Mas foi na temporada seguinte que o atacante atingiu um nível ainda mais impressionante. Em apenas 31 partidas, ele balançou as redes 33 vezes, registrando uma das melhores campanhas ofensivas do futebol mundial naquele período.
O número chama atenção principalmente quando comparado a outros grandes atacantes que atuam na mesma liga. Quiñones marcou cinco gols a mais que Cristiano Ronaldo e terminou uma bola na frente de Ivan Toney, dois jogadores que também participam desta Copa do Mundo.
Os números reforçam que o atacante mexicano chega ao Mundial em um dos momentos mais produtivos de sua trajetória profissional.

Parceria com Retegui e protagonismo no clube
No Al-Qadsiah, Quiñones também ganhou destaque por formar uma dupla ofensiva de qualidade ao lado do atacante ítalo-argentino Mateo Retegui. Juntos, os dois foram responsáveis por grande parte dos gols da equipe.
Enquanto Quiñones viveu uma temporada espetacular, Retegui também acumulava bons números antes de sofrer uma lesão que interrompeu sua sequência. A parceria ajudou o clube saudita a alcançar resultados importantes e aumentou ainda mais a visibilidade do mexicano.
A confiança conquistada no clube acabou sendo levada para a seleção nacional. Mesmo sem viver grande sequência de gols pelo México nos últimos anos, o atacante continuou recebendo oportunidades e manteve o prestígio junto à comissão técnica.

Gol encerra jejum e entra para a história
Curiosamente, o gol marcado contra a África do Sul encerrou um longo período sem balançar as redes pela seleção mexicana. O último gol de Quiñones com a camisa nacional havia acontecido em 2024, durante um amistoso contra o Brasil.
Desde então, o atacante passou por diferentes convocações sem conseguir repetir o mesmo desempenho apresentado pelos clubes. Por isso, marcar justamente na abertura de uma Copa do Mundo tornou o momento ainda mais especial.
Além de acabar com o jejum, o gol colocou seu nome na história do torneio. Poucos jogadores podem dizer que foram responsáveis por inaugurar o placar de uma edição da Copa do Mundo, e Quiñones agora faz parte desse grupo seleto.

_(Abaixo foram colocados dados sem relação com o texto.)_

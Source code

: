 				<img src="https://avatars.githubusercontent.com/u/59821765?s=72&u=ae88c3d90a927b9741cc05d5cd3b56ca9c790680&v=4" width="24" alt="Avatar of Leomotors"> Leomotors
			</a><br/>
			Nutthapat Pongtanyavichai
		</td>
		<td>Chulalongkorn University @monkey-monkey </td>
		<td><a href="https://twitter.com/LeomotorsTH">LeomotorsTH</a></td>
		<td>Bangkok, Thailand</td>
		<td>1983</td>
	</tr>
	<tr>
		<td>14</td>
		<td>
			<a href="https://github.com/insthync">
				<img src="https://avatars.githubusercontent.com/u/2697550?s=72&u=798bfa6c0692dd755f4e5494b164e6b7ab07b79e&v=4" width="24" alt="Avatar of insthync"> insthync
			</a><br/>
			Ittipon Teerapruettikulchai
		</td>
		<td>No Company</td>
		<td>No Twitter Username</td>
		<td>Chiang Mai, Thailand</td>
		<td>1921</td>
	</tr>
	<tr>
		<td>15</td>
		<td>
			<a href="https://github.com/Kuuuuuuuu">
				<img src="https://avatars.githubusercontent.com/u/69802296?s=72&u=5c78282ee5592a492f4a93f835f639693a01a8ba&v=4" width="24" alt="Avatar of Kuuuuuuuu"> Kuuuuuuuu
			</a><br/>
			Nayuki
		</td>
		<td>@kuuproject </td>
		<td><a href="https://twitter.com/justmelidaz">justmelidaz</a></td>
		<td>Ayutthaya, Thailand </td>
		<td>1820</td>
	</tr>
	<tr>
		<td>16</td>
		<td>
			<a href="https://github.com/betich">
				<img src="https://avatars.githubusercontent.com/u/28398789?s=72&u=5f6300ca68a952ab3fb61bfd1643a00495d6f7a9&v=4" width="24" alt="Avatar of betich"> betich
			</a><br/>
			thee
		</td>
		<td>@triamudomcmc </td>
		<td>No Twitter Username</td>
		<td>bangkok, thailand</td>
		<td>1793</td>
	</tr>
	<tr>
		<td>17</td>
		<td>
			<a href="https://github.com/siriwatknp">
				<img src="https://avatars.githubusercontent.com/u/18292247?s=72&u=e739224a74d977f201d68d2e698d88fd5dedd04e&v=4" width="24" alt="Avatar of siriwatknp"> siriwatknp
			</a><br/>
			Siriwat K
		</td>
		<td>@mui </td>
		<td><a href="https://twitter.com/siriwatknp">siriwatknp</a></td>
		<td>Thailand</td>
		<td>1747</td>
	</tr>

México ganha esperança para buscar campanha histórica
Mais do que um feito individual, o gol de Julián Quiñones representa uma excelente notícia para o México. A seleção chega ao Mundial sonhando em superar campanhas recentes e avançar além das fases iniciais da competição.
Para isso, contar com um atacante em excelente fase pode fazer toda a diferença. Os números construídos pelo jogador nos últimos anos mostram que ele possui capacidade para decidir partidas importantes e assumir protagonismo quando necessário.
Se depender do início da Copa do Mundo, Quiñones já demonstrou que está pronto para esse papel. O primeiro gol do Mundial de 2026 entrou para a história, mas o atacante mexicano espera que seja apenas o começo de uma trajetória ainda maior dentro da competição.